» **YOUR GOAL**: With both ends included, repeat exactly the lines of the entries below from the one containing "Licence BSD a" down to the one containing "Z~hlediska velikosti jasně", and no others.

*** Opening SUPPLIED RECORDS ***

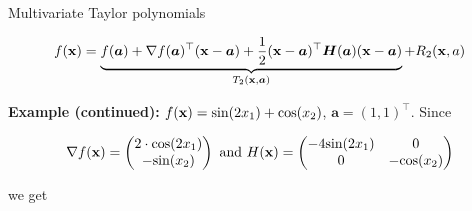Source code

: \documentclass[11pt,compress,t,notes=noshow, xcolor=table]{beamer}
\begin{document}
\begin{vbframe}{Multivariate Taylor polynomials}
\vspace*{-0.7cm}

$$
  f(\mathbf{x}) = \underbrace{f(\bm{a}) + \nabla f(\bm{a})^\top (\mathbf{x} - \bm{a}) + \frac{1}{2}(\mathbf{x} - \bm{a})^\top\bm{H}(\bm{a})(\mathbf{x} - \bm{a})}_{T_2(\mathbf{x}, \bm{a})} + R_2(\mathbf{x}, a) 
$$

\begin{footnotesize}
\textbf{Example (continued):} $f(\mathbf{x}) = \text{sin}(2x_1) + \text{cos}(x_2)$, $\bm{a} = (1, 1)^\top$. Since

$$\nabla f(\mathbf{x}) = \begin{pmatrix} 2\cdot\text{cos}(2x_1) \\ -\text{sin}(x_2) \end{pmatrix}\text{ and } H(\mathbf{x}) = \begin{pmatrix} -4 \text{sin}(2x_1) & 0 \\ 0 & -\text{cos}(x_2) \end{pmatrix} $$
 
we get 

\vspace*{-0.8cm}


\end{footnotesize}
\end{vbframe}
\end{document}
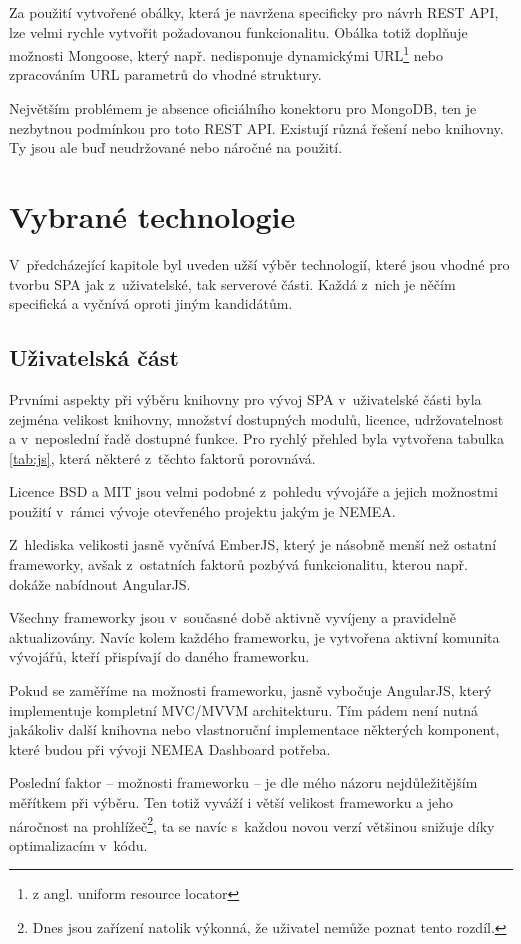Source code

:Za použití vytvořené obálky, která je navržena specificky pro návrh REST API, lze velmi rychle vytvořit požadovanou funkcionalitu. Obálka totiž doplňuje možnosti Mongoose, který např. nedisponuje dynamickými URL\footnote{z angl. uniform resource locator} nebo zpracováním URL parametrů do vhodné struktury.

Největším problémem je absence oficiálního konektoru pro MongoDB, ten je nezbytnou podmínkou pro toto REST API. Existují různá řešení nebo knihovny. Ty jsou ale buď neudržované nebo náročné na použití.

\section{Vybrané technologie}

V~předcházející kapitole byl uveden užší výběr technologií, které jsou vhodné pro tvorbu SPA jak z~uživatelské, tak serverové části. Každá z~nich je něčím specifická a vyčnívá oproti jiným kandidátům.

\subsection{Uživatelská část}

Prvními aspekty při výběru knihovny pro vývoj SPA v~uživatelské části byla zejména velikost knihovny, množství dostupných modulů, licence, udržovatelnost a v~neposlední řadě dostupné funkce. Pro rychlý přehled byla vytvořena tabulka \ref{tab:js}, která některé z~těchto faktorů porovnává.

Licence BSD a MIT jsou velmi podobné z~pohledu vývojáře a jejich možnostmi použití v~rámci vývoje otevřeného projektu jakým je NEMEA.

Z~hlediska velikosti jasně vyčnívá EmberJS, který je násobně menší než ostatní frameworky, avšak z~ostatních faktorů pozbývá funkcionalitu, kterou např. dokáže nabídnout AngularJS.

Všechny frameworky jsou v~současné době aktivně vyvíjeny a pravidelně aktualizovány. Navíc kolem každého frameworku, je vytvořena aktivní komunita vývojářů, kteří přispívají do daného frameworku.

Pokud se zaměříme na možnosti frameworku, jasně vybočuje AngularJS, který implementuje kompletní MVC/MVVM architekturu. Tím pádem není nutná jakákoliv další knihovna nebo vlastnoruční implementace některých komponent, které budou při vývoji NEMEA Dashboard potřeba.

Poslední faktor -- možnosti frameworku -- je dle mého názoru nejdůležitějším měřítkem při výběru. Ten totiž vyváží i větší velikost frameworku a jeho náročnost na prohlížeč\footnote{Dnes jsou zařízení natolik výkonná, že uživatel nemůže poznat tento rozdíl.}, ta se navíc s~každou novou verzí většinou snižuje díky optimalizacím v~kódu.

*** Closing SUPPLIED RECORDS ***
*** Opening SUPPLIED RECORDS ***

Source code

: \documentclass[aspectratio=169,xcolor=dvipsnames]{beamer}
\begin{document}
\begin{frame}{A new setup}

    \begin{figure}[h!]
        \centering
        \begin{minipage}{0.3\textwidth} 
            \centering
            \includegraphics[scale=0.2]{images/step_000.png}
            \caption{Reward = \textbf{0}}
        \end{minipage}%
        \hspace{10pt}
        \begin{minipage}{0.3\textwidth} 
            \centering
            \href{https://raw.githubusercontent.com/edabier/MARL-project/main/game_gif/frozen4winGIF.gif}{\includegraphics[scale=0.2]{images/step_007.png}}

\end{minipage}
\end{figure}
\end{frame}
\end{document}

*** Closing SUPPLIED RECORDS ***

» **RESPONSE TO THIS TASK**:
Licence BSD a MIT jsou velmi podobné z~pohledu vývojáře a jejich možnostmi použití v~rámci vývoje otevřeného projektu jakým je NEMEA.

Z~hlediska velikosti jasně vyčnívá EmberJS, který je násobně menší než ostatní frameworky, avšak z~ostatních faktorů pozbývá funkcionalitu, kterou např. dokáže nabídnout AngularJS.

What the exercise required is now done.